# Need a trigger job on a S&W Sigma .40VE



## alphachief (Oct 17, 2008)

Anyone know of a good gunsmith in the North Atlanta area?  I bought this knowing they come from the factory with a heavy trigger, but I've read it can be reworked to around 4 lbs.


----------



## LadyGunner (Oct 21, 2008)

try
http://www.bigwoodsgoods.com/


----------



## leoparddog (Oct 22, 2008)

If you check around you'll find lots of documentation on how you can do it yourself for less than $10.  I've done two of them.  Its pretty much just a .25cent Glock Trigger job - videos of which can be found on Youtube.  Some metal polish (Flitz or something similar), a dremel or drill and some Q-tips.  Grab you're wife's cardboard nail file for the rough removal.
The only part I'd suggest replacing is the striker spring, order a 4lb.
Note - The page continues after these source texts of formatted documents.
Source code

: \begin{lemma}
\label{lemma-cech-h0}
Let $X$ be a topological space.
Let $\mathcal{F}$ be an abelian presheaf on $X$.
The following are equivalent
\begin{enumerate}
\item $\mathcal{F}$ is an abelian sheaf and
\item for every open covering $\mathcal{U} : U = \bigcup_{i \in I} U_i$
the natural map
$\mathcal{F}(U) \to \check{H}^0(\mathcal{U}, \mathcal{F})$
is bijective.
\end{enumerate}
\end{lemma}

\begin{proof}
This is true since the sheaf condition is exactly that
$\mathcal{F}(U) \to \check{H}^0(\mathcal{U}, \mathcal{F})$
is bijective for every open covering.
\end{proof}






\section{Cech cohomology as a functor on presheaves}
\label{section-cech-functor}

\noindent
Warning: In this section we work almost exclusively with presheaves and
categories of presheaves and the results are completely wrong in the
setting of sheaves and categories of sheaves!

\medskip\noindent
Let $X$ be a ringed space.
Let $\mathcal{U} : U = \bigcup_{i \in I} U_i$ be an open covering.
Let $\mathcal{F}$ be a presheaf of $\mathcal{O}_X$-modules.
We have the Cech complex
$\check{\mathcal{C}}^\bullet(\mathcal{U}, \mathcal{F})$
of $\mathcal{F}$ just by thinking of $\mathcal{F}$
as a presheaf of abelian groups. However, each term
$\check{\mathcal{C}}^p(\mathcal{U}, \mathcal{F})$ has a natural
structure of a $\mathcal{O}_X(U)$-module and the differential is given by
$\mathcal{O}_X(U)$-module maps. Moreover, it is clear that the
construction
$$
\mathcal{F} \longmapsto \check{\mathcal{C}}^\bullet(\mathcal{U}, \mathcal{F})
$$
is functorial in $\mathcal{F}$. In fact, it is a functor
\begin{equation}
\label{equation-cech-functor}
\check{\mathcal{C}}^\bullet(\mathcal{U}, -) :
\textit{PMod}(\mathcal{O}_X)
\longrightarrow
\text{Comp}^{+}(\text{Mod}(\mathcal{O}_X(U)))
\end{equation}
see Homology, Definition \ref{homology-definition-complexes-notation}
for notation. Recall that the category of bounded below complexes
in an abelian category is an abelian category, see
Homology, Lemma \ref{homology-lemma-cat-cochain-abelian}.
Glock spring from Midwayusa.com for about $6.  Sigma's reputedly have a 5.5lb striker spring.  Midway does sell a 3 or 3.5lb striker spring for the Sigma, but feedback has been mixed on its consistency of primer hits.

Other modifications which are removing or shortening one of two other small springs in the striker mechanism has also had mixed reviews.  S&W forums has tons of info on these procedures for the Sigma as well as feedback on how the mods worked for those users.

I figure I smoothed out the pull and dropped the weight down to about 6lbs which is fine for a defensive pistol.
YMMV.


----------